The anxiety is starting to creep in again. And I am starting to worry. I am worried that I am not going to be okay. I am worried that I am not actually getting better. I find myself wanting to sleep. I want to be left alone. I don't feel like going to work. And I feel like if I give in to these things, if I allow myself to feel bad then the bad feelings will come flooding through and engulf me and I will again drown in the undercurrent.
I have contemplated sitting down for 20 minutes and just posting SOMETHING in my motherhood blog. But nothing seems worthy of note. Lila is behaving and I am not getting angry at her so much. I haven't posted in weeks and I want to pretend like I just have nothing to say but the truth is that I am just afraid. If I stop for a few minutes and put it down, if I acknowledge that I am still frustrated and annoyed and feel like pulling my hair out, I will be looking right into the face of my demons and looking at it will somehow allow it to take over.
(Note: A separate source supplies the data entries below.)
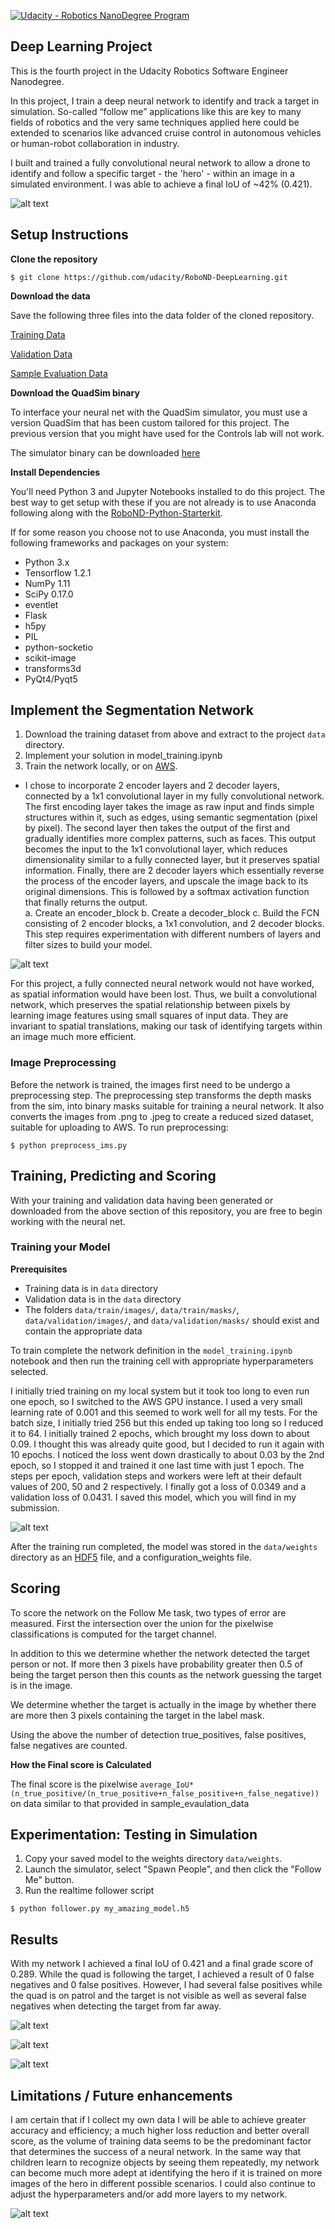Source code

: [![Udacity - Robotics NanoDegree Program](https://s3-us-west-1.amazonaws.com/udacity-robotics/Extra+Images/RoboND_flag.png)](https://www.udacity.com/robotics)

## Deep Learning Project ##
This is the fourth project in the Udacity Robotics Software Engineer Nanodegree. 

In this project, I train a deep neural network to identify and track a target in simulation. So-called “follow me” applications like this are key to many fields of robotics and the very same techniques applied here could be extended to scenarios like advanced cruise control in autonomous vehicles or human-robot collaboration in industry.

I built and trained a fully convolutional neural network to allow a drone to identify and follow a specific target - the 'hero' - within an image in a simulated environment. I was able to achieve a final IoU of ~42% (0.421). 

[image_0]: ./docs/misc/sim_screenshot.png
![alt text][image_0] 

## Setup Instructions
**Clone the repository**
```
$ git clone https://github.com/udacity/RoboND-DeepLearning.git
```

**Download the data**

Save the following three files into the data folder of the cloned repository. 

[Training Data](https://s3-us-west-1.amazonaws.com/udacity-robotics/Deep+Learning+Data/Lab/train.zip) 

[Validation Data](https://s3-us-west-1.amazonaws.com/udacity-robotics/Deep+Learning+Data/Lab/validation.zip)

[Sample Evaluation Data](https://s3-us-west-1.amazonaws.com/udacity-robotics/Deep+Learning+Data/Project/sample_evaluation_data.zip)

**Download the QuadSim binary**

To interface your neural net with the QuadSim simulator, you must use a version QuadSim that has been custom tailored for this project. The previous version that you might have used for the Controls lab will not work.

The simulator binary can be downloaded [here](https://github.com/udacity/RoboND-DeepLearning/releases/latest)

**Install Dependencies**

You'll need Python 3 and Jupyter Notebooks installed to do this project.  The best way to get setup with these if you are not already is to use Anaconda following along with the [RoboND-Python-Starterkit](https://github.com/udacity/RoboND-Python-StarterKit).

If for some reason you choose not to use Anaconda, you must install the following frameworks and packages on your system:
* Python 3.x
* Tensorflow 1.2.1
* NumPy 1.11
* SciPy 0.17.0
* eventlet 
* Flask
* h5py
* PIL
* python-socketio
* scikit-image
* transforms3d
* PyQt4/Pyqt5

## Implement the Segmentation Network
1. Download the training dataset from above and extract to the project `data` directory.
2. Implement your solution in model_training.ipynb
3. Train the network locally, or on [AWS](https://classroom.udacity.com/nanodegrees/nd209/parts/09664d24-bdec-4e64-897a-d0f55e177f09/modules/cac27683-d5f4-40b4-82ce-d708de8f5373/lessons/197a058e-44f6-47df-8229-0ce633e0a2d0/concepts/27c73209-5d7b-4284-8315-c0e07a7cd87f?contentVersion=1.0.0&contentLocale=en-us).
- I chose to incorporate 2 encoder layers and 2 decoder layers, connected by a 1x1 convolutional layer in my fully convolutional network. The first encoding layer takes the image as raw input and finds simple structures within it, such as edges, using semantic segmentation (pixel by pixel). The second layer then takes the output of the first and gradually identifies more complex patterns, such as faces. This output becomes the input to the 1x1 convolutional layer, which reduces dimensionality similar to a fully connected layer, but it preserves spatial information. Finally, there are 2 decoder layers which essentially reverse the process of the encoder layers, and upscale the image back to its original dimensions. This is followed by a softmax activation function that finally returns the output.   
a.	Create an encoder_block
b.	Create a decoder_block
c.	Build the FCN consisting of 2 encoder blocks, a 1x1 convolution, and 2 decoder blocks. This step requires experimentation with different numbers of layers and filter sizes to build your model.

[image_1]: ./docs/misc/network_architecture.png
![alt text][image_1] 

For this project, a fully connected neural network would not have worked, as spatial information would have been lost. Thus, we built a convolutional network, which preserves the spatial relationship between pixels by learning image features using small squares of input data. They are invariant to spatial translations, making our task of identifying targets within an image much more efficient. 

### Image Preprocessing ###
Before the network is trained, the images first need to be undergo a preprocessing step. The preprocessing step transforms the depth masks from the sim, into binary masks suitable for training a neural network. It also converts the images from .png to .jpeg to create a reduced sized dataset, suitable for uploading to AWS. 
To run preprocessing:
```
$ python preprocess_ims.py
```

## Training, Predicting and Scoring ##
With your training and validation data having been generated or downloaded from the above section of this repository, you are free to begin working with the neural net.

### Training your Model ###
**Prerequisites**
- Training data is in `data` directory
- Validation data is in the `data` directory
- The folders `data/train/images/`, `data/train/masks/`, `data/validation/images/`, and `data/validation/masks/` should exist and contain the appropriate data

To train complete the network definition in the `model_training.ipynb` notebook and then run the training cell with appropriate hyperparameters selected.

I initially tried training on my local system but it took too long to even run one epoch, so I switched to the AWS GPU instance. I used a very small learning rate of 0.001 and this seemed to work well for all my tests. For the batch size, I initially tried 256 but this ended up taking too long so I reduced it to 64. I initially trained 2 epochs, which brought my loss down to about 0.09. I thought this was already quite good, but I decided to run it again with 10 epochs. I noticed the loss went down drastically to about 0.03 by the 2nd epoch, so I stopped it and trained it one last time with just 1 epoch. The steps per epoch, validation steps and workers were left at their default values of 200, 50 and 2 respectively. I finally got a loss of 0.0349 and a validation loss of 0.0431. I saved this model, which you will find in my submission. 

[image_2]: ./docs/misc/parameters.png
![alt text][image_2] 

After the training run completed, the model was stored in the `data/weights` directory as an [HDF5](https://en.wikipedia.org/wiki/Hierarchical_Data_Format) file, and a configuration_weights file. 

## Scoring ##

To score the network on the Follow Me task, two types of error are measured. First the intersection over the union for the pixelwise classifications is computed for the target channel. 

In addition to this we determine whether the network detected the target person or not. If more then 3 pixels have probability greater then 0.5 of being the target person then this counts as the network guessing the target is in the image. 

We determine whether the target is actually in the image by whether there are more then 3 pixels containing the target in the label mask. 

Using the above the number of detection true_positives, false positives, false negatives are counted. 

**How the Final score is Calculated**

The final score is the pixelwise `average_IoU*(n_true_positive/(n_true_positive+n_false_positive+n_false_negative))` on data similar to that provided in sample_evaulation_data


## Experimentation: Testing in Simulation
1. Copy your saved model to the weights directory `data/weights`.
2. Launch the simulator, select "Spawn People", and then click the "Follow Me" button.
3. Run the realtime follower script
```
$ python follower.py my_amazing_model.h5
```
## Results

With my network I achieved a final IoU of 0.421 and a final grade score of 0.289. While the quad is following the target, I achieved a result of 0 false negatives and 0 false positives. However, I had several false positives while the quad is on patrol and the target is not visible as well as several false negatives when detecting the target from far away.

[image_3]: ./docs/misc/results1.png
![alt text][image_3] 

[image_4]: ./docs/misc/results2.png
![alt text][image_4] 

[image_5]: ./docs/misc/results3.png
![alt text][image_5] 

## Limitations / Future enhancements 

I am certain that if I collect my own data I will be able to achieve greater accuracy and efficiency; a much higher loss reduction and better overall score, as the volume of training data seems to be the predominant factor that determines the success of a neural network. In the same way that children learn to recognize objects by seeing them repeatedly, my network can become much more adept at identifying the hero if it is trained on more images of the hero in different possible scenarios. I could also continue to adjust the hyperparameters and/or add more layers to my network. 

[image_6]: ./docs/misc/limits.png
![alt text][image_6]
I feel that way now, writing this. Like I have been doing a great job of running and dodging and staying ahead of it. And now I have stopped to see if it is still there behind me. You know what happens when characters in movies stop and think their pursuer isn't there anymore, right?
Still here. Next to you. Just want you to know that. You're not alone.
ReplyDelete(((hugs)))
I truly believe that the deepest souls feel the darkness the most. At least that is what I tell myself. One helpful thing is to really keep on moving and let these feelings pass over you. Don't stop and melt into them. Do a lot of walking and play fun music. I know that sounds like lame advice but give it a try.